With the application there was filed a set of plans and specifications for the building. The plans did not bear the stamp of approval and were not accompanied by a letter of approval from the Department of Industrial Relations, Division of Factory and Building Inspection.

Prior to the filing of the application and the plans *178 and specifications with the mayor, defendant Odenweller had presented the plans and specifications for approval to the Division of Factory and Building Inspection of the Department of Industrial Relations of the state of Ohio, and they were orally approved by the chief of such division; the chief of the division had informed him that it was unnecessary and it was not the custom of the division to place a stamp of approval on, or to write letters of approval of plans and specifications approved by the division, and that at the time the application and plans and specifications were filed with the mayor he was informed of such facts by Odenweller.

The applicant for a permit and Odenweller were ready, able and willing to pay the fee of fifty cents to the mayor for the issuance of the permit at the time the application was made, and have ever since been and now are ready, able and willing to make such payment upon the issuance of the permit.

The facts further show that the mayor refused to issue the permit requested, and that on the evening of July 8, 1935, at a meeting of the council of the village, an ordinance was passed by the council and approved by the mayor, which is in the words and figures following:

"Zoning ordinance to further regulate the construction of buildings and additions thereto within the corporate limits of the village of Ottawa, Putnam county, Ohio.

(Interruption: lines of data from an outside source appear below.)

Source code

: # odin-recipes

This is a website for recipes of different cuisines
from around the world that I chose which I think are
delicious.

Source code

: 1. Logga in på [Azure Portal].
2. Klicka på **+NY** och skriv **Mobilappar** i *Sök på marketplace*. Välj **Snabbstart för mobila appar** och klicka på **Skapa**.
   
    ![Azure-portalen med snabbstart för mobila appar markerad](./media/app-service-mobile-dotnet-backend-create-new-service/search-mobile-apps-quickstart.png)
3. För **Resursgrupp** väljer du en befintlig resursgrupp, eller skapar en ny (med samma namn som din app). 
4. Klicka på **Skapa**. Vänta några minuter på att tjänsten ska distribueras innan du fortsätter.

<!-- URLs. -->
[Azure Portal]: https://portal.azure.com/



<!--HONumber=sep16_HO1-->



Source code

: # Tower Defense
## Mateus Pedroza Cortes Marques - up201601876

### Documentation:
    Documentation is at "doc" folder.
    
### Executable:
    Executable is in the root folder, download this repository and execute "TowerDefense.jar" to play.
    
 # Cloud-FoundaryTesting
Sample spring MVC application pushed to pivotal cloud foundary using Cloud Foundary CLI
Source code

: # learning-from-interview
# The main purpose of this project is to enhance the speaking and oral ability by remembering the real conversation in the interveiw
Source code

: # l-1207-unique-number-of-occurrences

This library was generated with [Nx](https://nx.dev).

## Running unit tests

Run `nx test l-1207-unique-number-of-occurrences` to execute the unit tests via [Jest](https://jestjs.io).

"Be it ordained by the council of the village of Ottawa, state of Ohio:

"Section 1. That it shall hereafter be, and it is hereby declared to be unlawful for any person, persons, firm, partnership or corporation to erect or construct, alter or maintain, or cause or permit to be erected, constructed, altered or maintained upon any premises within the following zone or area hereby created, any *179 building or buildings which shall be used for, or designed or intended to be used for, a grain elevator, grain storage house, flour mill, public automobile garage, coal shed or stone shed, together with its usual accessories, to wit: —

"Such area bounded on the north by an east and west line 230 feet north of and parallel with the center line of Third street, on the east by Locust street, on the south by Second street and on the west by Taft avenue and Railroad avenue.

"Section 2. Any person, persons, firm, partnership or corporation, who constructs or erects or who begins the erection, construction or alteration or who causes the beginning of the erection, construction or alteration of any such building upon any premises within such zone or area, shall be guilty of a misdemeanor and upon conviction thereof shall be fined not less than twenty-five ($25.00) dollars nor more than five hundred ($500.00) dollars.

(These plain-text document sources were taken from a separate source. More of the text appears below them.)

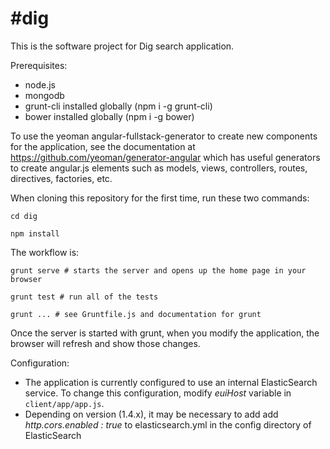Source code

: #dig
=========

This is the software project for Dig search application.

Prerequisites:
- node.js
- mongodb
- grunt-cli installed globally (npm i -g grunt-cli)
- bower installed globally (npm i -g bower)

To use the yeoman angular-fullstack-generator to create new components for
the application, see the documentation at 
https://github.com/yeoman/generator-angular which has useful generators to
create angular.js elements such as models, views, controllers, routes, 
directives, factories, etc.

When cloning this repository for the first time, run these two commands:

  `cd dig`
  
  `npm install`

The workflow is:
  
  `grunt serve # starts the server and opens up the home page in your browser`

  `grunt test # run all of the tests`

  `grunt ... # see Gruntfile.js and documentation for grunt`

Once the server is started with grunt, when you modify the
application, the browser will refresh and show those changes.



Configuration:
- The application is currently configured to use an internal ElasticSearch service.  To change this configuration, modify *euiHost* variable in `client/app/app.js`.
- Depending on version (1.4.x), it may be necessary to add add *http.cors.enabled : true* to elasticsearch.yml in the config directory of ElasticSearch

"Section 3. Each day any violation of this ordinance continues shall be deemed a separate offense.

"Section 4. This ordinance is hereby declared to be an emergency measure necessary in the interest and for the promotion of the public health, safety, convenience, peace, comfort, order and public welfare of said village and of the inhabitants thereof. The reason for such necessity lies in the fact that the construction of such a building is at this time being contemplated.

"Section 5. This ordinance shall take effect and be in force from and after the earliest period allowed by law.

"Passed this 8th day of July, 1935.

"W.A. Beutler, Mayor.

"Attest: L.H. Schmenk, Clerk."

The ordinance, since the above date, has, under the terms thereof, been in full force and effect.

On the 1st day of June, 1935, preceding the making *180 of such application and the passage of the ordinance, The Baltimore Ohio Railroad Company had granted to The Odenweller Milling Company a license to erect, maintain and use a warehouse on the land upon which the milling company proposes to erect the grain loading elevator.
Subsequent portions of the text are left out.